Nat Geo’s “Bad Romance” Wins Super Clio 2017 Award

“Bad Romance,” promo for Nat Geo’s “Genius” declared Super Clio 2017 winner at Super Bowl ads- some ads carry political overtones – some focus on brand building

Nat Geo’s “Bad Romance” Wins Super Clio 2017 Award

Super Bowl is watched by millions every year, probably more for the ads than the football and this year’s Super Bowl was no different. It’s an expensive platform to promote from with a single airing, for a 30-second clip, priced at five million dollars.

No, wonder one gets to see great works of media genius as there is no dearth of funds to back the creativity of these top-of-the-line ad agencies, as was evident this year.

The Super Bowl is a big-game platform because $5 million is not the only big expense we are talking about here. Take into account the ad agency fee, production, and marketing costs and you can well imagine how big it can get.

Because of the magnitude and importance of the event, not forgetting the expenses involved in the ads, creative directors of ad agencies are under extreme pressure to come up with commercials that will not end with the Super Bowl but cling to the memories of viewers, way beyond – longevity of the ad is the name of the game because it makes economic sense.

This year saw “Bad Romance” by the ad agency, McCann New York, winning the Super Clio 2017 “Clio Creative Bowl” award at the Super Bowl. It is the promo for National Geographic’s upcoming scripted serial “Genius,” based on Albert Einstein’s life and times – Geoffrey Rush is playing Einstein, by the way.

The timing of the ad was impeccable – a masterstroke indeed. McCann New York managed to get in the ad as soon as Lady Gaga finished her Super Bowl 2017 half-time show.

It doesn’t end here. Although the ad does not show any actual footage from the upcoming serial itself, Einstein playing Lady Gaga’s 2009 hit “Bad Romance” on the violin, immediately after her show, was certainly a stroke of genius from the ad agency, McCann New York. The ad was not only well timed, the content was brilliantly well-thought of, as well, and that’s why they are the 2017 winners!

Budweiser’s promo “Born the Hard Way” by ad agency Anomaly, Honda’s “Yearbooks” by RPA Los Angeles, and Airbnb’s “#WeAccept” by TBWA New York were the other finalists or runners-up, if you like.
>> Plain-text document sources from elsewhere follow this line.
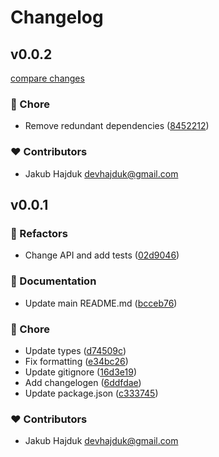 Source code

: # Changelog


## v0.0.2

[compare changes](https://github.com/jakub-hajduk/figmash/compare/v0.0.1...v0.0.2)

### 🏡 Chore

- Remove redundant dependencies ([8452212](https://github.com/jakub-hajduk/figmash/commit/8452212))

### ❤️ Contributors

- Jakub Hajduk <devhajduk@gmail.com>

## v0.0.1


### 💅 Refactors

- Change API and add tests ([02d9046](https://github.com/jakub-hajduk/figmash/commit/02d9046))

### 📖 Documentation

- Update main README.md ([bcceb76](https://github.com/jakub-hajduk/figmash/commit/bcceb76))

### 🏡 Chore

- Update types ([d74509c](https://github.com/jakub-hajduk/figmash/commit/d74509c))
- Fix formatting ([e34bc26](https://github.com/jakub-hajduk/figmash/commit/e34bc26))
- Update gitignore ([16d3e19](https://github.com/jakub-hajduk/figmash/commit/16d3e19))
- Add changelogen ([6ddfdae](https://github.com/jakub-hajduk/figmash/commit/6ddfdae))
- Update package.json ([c333745](https://github.com/jakub-hajduk/figmash/commit/c333745))

### ❤️ Contributors

- Jakub Hajduk <devhajduk@gmail.com>

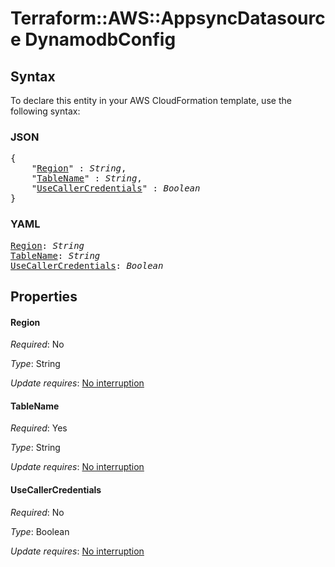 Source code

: # Terraform::AWS::AppsyncDatasource DynamodbConfig

## Syntax

To declare this entity in your AWS CloudFormation template, use the following syntax:

### JSON

<pre>
{
    "<a href="#region" title="Region">Region</a>" : <i>String</i>,
    "<a href="#tablename" title="TableName">TableName</a>" : <i>String</i>,
    "<a href="#usecallercredentials" title="UseCallerCredentials">UseCallerCredentials</a>" : <i>Boolean</i>
}
</pre>

### YAML

<pre>
<a href="#region" title="Region">Region</a>: <i>String</i>
<a href="#tablename" title="TableName">TableName</a>: <i>String</i>
<a href="#usecallercredentials" title="UseCallerCredentials">UseCallerCredentials</a>: <i>Boolean</i>
</pre>

## Properties

#### Region

_Required_: No

_Type_: String

_Update requires_: [No interruption](https://docs.aws.amazon.com/AWSCloudFormation/latest/UserGuide/using-cfn-updating-stacks-update-behaviors.html#update-no-interrupt)

#### TableName

_Required_: Yes

_Type_: String

_Update requires_: [No interruption](https://docs.aws.amazon.com/AWSCloudFormation/latest/UserGuide/using-cfn-updating-stacks-update-behaviors.html#update-no-interrupt)

#### UseCallerCredentials

_Required_: No

_Type_: Boolean

_Update requires_: [No interruption](https://docs.aws.amazon.com/AWSCloudFormation/latest/UserGuide/using-cfn-updating-stacks-update-behaviors.html#update-no-interrupt)

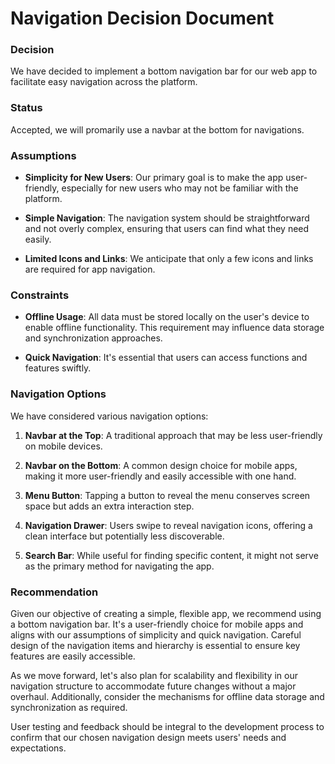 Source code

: # Navigation Decision Document

### Decision

We have decided to implement a bottom navigation bar for our web app to facilitate easy navigation across the platform.

### Status

Accepted, we will promarily use a navbar at the bottom for navigations.

### Assumptions

- **Simplicity for New Users**: Our primary goal is to make the app user-friendly, especially for new users who may not be familiar with the platform.

- **Simple Navigation**: The navigation system should be straightforward and not overly complex, ensuring that users can find what they need easily.

- **Limited Icons and Links**: We anticipate that only a few icons and links are required for app navigation.

### Constraints

- **Offline Usage**: All data must be stored locally on the user's device to enable offline functionality. This requirement may influence data storage and synchronization approaches.

- **Quick Navigation**: It's essential that users can access functions and features swiftly. 

### Navigation Options

We have considered various navigation options:

1. **Navbar at the Top**: A traditional approach that may be less user-friendly on mobile devices.

2. **Navbar on the Bottom**: A common design choice for mobile apps, making it more user-friendly and easily accessible with one hand.

3. **Menu Button**: Tapping a button to reveal the menu conserves screen space but adds an extra interaction step.

4. **Navigation Drawer**: Users swipe to reveal navigation icons, offering a clean interface but potentially less discoverable.

5. **Search Bar**: While useful for finding specific content, it might not serve as the primary method for navigating the app.

### Recommendation

Given our objective of creating a simple, flexible app, we recommend using a bottom navigation bar. It's a user-friendly choice for mobile apps and aligns with our assumptions of simplicity and quick navigation. Careful design of the navigation items and hierarchy is essential to ensure key features are easily accessible.

As we move forward, let's also plan for scalability and flexibility in our navigation structure to accommodate future changes without a major overhaul. Additionally, consider the mechanisms for offline data storage and synchronization as required.

User testing and feedback should be integral to the development process to confirm that our chosen navigation design meets users' needs and expectations.
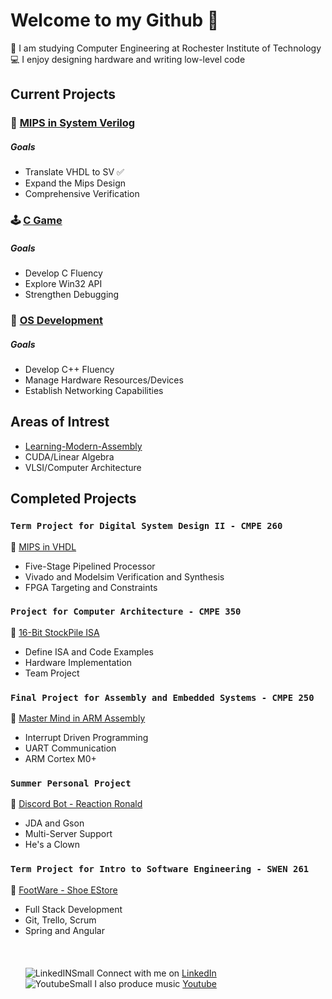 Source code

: # Welcome to my Github 🌊

🚀 I am studying Computer Engineering at Rochester Institute of Technology \
💻 I enjoy designing hardware and writing low-level code
## Current Projects
### 🎯 [MIPS in System Verilog](https://github.com/GlennVodra/32-Bit-MipsProcessor)
##### Goals
* Translate VHDL to SV ✅
* Expand the Mips Design
* Comprehensive Verification

### 🕹 [C Game](https://github.com/GlennVodra/Tutorial-Game)
##### Goals
* Develop C Fluency
* Explore Win32 API
* Strengthen Debugging

### 🌱 [OS Development](https://github.com/GlennVodra/OS-Development)
##### Goals
* Develop C++ Fluency
* Manage Hardware Resources/Devices
* Establish Networking Capabilities

## Areas of Intrest
* [Learning-Modern-Assembly](https://github.com/GlennVodra/Learning-Modern-Assembly)
* CUDA/Linear Algebra
* VLSI/Computer Architecture

## Completed Projects
### `Term Project for Digital System Design II - CMPE 260`
💾 [MIPS in VHDL](https://github.com/GlennVodra/32-Bit-MipsProcessor)
* Five-Stage Pipelined Processor
* Vivado and Modelsim Verification and Synthesis 
* FPGA Targeting and Constraints
### `Project for Computer Architecture - CMPE 350`
💾 [16-Bit StockPile ISA](https://github.com/GlennVodra/StockPile)
* Define ISA and Code Examples
* Hardware Implementation 
* Team Project
### `Final Project for Assembly and Embedded Systems - CMPE 250`
💫 [Master Mind in ARM Assembly](https://github.com/GlennVodra/MasterMind)
* Interrupt Driven Programming
* UART Communication
* ARM Cortex M0+
### `Summer Personal Project`
🤡 [Discord Bot - Reaction Ronald](https://github.com/GlennVodra/Reaction-Ronald)
* JDA and Gson
* Multi-Server Support
* He's a Clown
### `Term Project for Intro to Software Engineering - SWEN 261`
👟 [FootWare - Shoe EStore](https://github.com/GlennVodra/FootWare)
* Full Stack Development
* Git, Trello, Scrum
* Spring and Angular
\
\
\
\
![LinkedINSmall](https://github.com/GlennVodra/GlennVodra/assets/37476686/5f6f1a4b-1f9a-4957-bc73-cf9f669e1de1)
Connect with me on [LinkedIn](https://www.linkedin.com/in/glennvodra/)\
![YoutubeSmall](https://github.com/GlennVodra/GlennVodra/assets/37476686/9b18746d-89ee-409c-9a7f-0ec336a937e1)
I also produce music [Youtube](https://www.youtube.com/@darkrover)
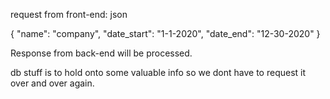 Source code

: request from front-end: 
json

{
    "name": "company",
    "date_start": "1-1-2020",
    "date_end": "12-30-2020"
}


Response from back-end will be processed.




db stuff is to hold onto some valuable info so we dont have to request it over and over again.
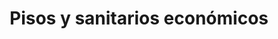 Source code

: ---
title: "Pisos y sanitarios económicos"
url: /guadalupe/pisos-y-sanitarios-economicos/
shop: suelos
--- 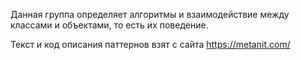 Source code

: Данная группа определяет алгоритмы и взаимодействие между классами и объектами, то есть их поведение.

Текст и код описания паттернов взят с сайта https://metanit.com/  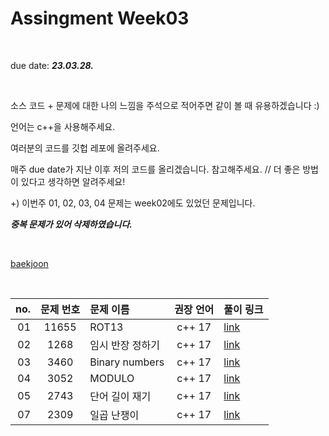 # Assingment Week03
<br>

due date: ***23.03.28.***


<br>

소스 코드 + 문제에 대한 나의 느낌을 주석으로 적어주면 같이 볼 때 유용하겠습니다 :)

언어는 c++을 사용해주세요.

여러분의 코드를 깃헙 레포에 올려주세요.

매주 due date가 지난 이후 저의 코드를 올리겠습니다. 참고해주세요.   // 더 좋은 방법이 있다고 생각하면 알려주세요!

+) 이번주 01, 02, 03, 04 문제는 week02에도 있었던 문제입니다.

***중복 문제가 있어 삭제하였습니다.***

<br>


[baekjoon](https://www.acmicpc.net/)

<br>








| no. | 문제 번호 | 문제 이름 | 권장 언어 |  풀이 링크 |
| ---: | :---: | :--- | :---: | :--- |
| 01 | 11655 | ROT13 | c++ 17 | [link](https://www.acmicpc.net/problem/11655) |
| 02 | 1268 | 임시 반장 정하기 | c++ 17 | [link](https://www.acmicpc.net/problem/1268) |
| 03 | 3460 | Binary numbers | c++ 17 | [link](https://www.acmicpc.net/problem/3460) |
| 04 | 3052 | MODULO | c++ 17 | [link](https://www.acmicpc.net/problem/3052) |
| 05 | 2743 | 단어 길이 재기 | c++ 17 | [link](https://www.acmicpc.net/problem/2743) |
| 07 | 2309 | 일곱 난쟁이 | c++ 17 | [link](https://www.acmicpc.net/problem/2309) |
For the analytical minded what was notable this year was the political undertones some of the ads carried, whether intentional or not is anybody’s guess.

One such ad was Budweiser’s “Born the Hard Way” which seemed to convey a politically oriented message with its immigrant theme, probably because of the timing, as the promo shows one of the founders of the company coming to the US as an immigrant from Germany. It was like saying Budweiser beer would not have been possible were it not for immigrants. Had the ongoing immigration fiasco not been the focal political issue one may not have read too much into it.

The other factor that stood out this year at the Super Bowl ads was the focus of companies to promote the brand rather than a product. The Ford ad is a good example of this observation. The company has made a great attempt, and successfully at that, to portray that life is all about mobility and helping people who are stuck, actually and figuratively, to be mobile again with Electric Vehicles, Ride Sharing, Bike Sharing, Self-Driving Cars, and Apps.

Coming back to the winner, “I thought it was incredible because it was, in some ways what many Super Bowl ads aren’t—crafted and subtle, not loud or over the top,” said Beresford-Hill, BBDO executive creative director about Nat Geo’s “Bad Romance.”

“The context was amazing. It’s a really tough brief. If you did a straight trailer for this National Geographic show, it may have felt like just another TV promo, and get lost among the others. So to go with this crazy contextual win, where the last Lady Gaga song effectively continued into the promo, was genius placement. It pulled the audience right into Einstein, which I don’t think they would’ve been with a more traditional trailer.” He added.